TASK PROMPT – The word "dots" marks the lines to keep; find each one in the data and copy it.

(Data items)
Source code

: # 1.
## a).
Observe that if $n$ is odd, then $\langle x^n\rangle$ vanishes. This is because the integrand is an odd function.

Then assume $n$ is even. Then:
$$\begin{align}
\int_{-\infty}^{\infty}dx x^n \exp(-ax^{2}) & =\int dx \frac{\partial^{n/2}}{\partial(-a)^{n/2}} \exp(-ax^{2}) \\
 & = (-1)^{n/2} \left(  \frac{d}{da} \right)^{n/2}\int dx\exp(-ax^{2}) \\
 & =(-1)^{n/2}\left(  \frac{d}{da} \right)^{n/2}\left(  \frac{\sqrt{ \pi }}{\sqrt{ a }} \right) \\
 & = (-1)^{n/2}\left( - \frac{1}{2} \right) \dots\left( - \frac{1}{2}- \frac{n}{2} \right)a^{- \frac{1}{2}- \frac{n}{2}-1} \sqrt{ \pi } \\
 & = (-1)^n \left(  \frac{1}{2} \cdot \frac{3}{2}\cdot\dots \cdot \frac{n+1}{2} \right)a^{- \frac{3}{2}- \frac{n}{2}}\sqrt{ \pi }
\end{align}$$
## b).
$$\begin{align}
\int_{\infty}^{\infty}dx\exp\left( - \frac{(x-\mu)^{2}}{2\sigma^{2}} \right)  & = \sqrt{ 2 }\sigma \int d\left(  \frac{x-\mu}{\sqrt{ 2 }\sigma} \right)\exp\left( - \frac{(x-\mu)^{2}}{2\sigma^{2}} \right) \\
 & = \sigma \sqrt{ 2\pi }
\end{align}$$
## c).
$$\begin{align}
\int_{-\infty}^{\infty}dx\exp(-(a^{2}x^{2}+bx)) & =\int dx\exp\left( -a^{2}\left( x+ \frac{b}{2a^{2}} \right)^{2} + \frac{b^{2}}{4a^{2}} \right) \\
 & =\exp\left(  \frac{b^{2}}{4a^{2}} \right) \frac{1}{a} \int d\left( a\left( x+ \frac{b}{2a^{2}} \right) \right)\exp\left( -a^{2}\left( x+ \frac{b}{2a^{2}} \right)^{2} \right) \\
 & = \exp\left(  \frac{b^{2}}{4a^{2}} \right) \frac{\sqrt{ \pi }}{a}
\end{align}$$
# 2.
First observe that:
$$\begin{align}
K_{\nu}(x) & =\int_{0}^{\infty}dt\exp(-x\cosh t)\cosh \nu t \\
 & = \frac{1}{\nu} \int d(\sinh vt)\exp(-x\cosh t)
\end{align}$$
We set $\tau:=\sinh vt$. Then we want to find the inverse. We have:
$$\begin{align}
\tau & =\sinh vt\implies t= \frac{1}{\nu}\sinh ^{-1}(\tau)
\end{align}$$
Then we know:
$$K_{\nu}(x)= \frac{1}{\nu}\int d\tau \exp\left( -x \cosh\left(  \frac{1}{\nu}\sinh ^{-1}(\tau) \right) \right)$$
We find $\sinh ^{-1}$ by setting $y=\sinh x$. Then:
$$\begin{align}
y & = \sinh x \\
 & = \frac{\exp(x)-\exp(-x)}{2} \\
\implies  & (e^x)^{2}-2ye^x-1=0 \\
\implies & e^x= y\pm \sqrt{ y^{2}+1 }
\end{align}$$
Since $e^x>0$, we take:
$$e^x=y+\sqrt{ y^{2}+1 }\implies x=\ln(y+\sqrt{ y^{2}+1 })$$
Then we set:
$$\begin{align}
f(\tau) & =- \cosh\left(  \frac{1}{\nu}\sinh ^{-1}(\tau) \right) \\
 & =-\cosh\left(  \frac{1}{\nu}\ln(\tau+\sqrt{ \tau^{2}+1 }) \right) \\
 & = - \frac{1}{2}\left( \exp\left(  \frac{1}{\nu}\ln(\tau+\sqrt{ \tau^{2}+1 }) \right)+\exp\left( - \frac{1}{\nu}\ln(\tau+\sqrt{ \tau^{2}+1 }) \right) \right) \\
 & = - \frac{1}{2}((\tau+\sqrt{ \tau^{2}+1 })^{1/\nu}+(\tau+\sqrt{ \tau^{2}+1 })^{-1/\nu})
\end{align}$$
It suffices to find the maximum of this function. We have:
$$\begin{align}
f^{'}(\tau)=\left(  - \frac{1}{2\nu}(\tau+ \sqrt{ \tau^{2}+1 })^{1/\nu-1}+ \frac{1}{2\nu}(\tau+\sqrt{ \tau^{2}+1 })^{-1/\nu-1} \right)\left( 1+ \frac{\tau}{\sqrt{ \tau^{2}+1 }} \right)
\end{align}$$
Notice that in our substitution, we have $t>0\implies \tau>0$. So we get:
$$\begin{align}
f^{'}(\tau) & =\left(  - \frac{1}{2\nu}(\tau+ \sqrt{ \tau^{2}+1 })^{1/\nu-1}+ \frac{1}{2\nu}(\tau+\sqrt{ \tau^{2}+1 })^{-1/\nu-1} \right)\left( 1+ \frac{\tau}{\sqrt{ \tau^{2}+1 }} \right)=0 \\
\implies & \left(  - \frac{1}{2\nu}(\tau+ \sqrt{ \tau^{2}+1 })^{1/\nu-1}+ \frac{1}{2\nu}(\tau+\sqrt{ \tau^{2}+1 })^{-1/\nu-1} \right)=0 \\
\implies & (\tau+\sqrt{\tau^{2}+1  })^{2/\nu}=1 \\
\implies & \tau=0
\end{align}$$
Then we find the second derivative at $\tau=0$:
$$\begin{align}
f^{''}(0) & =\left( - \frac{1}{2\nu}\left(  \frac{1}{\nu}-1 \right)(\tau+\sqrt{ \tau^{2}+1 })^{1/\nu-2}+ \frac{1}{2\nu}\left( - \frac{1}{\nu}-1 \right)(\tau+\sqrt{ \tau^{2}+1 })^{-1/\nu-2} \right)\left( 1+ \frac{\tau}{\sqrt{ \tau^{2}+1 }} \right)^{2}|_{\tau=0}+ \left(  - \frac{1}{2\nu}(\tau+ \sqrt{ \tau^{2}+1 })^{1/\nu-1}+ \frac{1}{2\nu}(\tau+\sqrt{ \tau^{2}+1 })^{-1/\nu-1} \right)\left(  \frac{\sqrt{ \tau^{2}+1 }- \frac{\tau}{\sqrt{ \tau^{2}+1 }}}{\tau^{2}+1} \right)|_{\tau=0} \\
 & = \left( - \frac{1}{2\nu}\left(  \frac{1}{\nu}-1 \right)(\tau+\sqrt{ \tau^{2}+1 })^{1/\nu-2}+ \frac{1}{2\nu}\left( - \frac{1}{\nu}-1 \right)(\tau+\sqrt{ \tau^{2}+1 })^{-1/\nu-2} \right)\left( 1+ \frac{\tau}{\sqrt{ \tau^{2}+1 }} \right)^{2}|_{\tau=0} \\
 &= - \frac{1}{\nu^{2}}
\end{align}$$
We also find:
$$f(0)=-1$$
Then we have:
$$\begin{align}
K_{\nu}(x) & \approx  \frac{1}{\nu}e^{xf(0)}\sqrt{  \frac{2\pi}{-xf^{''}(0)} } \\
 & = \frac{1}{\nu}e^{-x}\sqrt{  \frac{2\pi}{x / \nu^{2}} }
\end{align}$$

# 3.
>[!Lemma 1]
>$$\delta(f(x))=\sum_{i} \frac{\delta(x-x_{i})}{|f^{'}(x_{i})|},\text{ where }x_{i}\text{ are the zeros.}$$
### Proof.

ANSWER TO THE EXERCISE –
 & = (-1)^{n/2}\left( - \frac{1}{2} \right) \dots\left( - \frac{1}{2}- \frac{n}{2} \right)a^{- \frac{1}{2}- \frac{n}{2}-1} \sqrt{ \pi } \\
 & = (-1)^n \left(  \frac{1}{2} \cdot \frac{3}{2}\cdot\dots \cdot \frac{n+1}{2} \right)a^{- \frac{3}{2}- \frac{n}{2}}\sqrt{ \pi }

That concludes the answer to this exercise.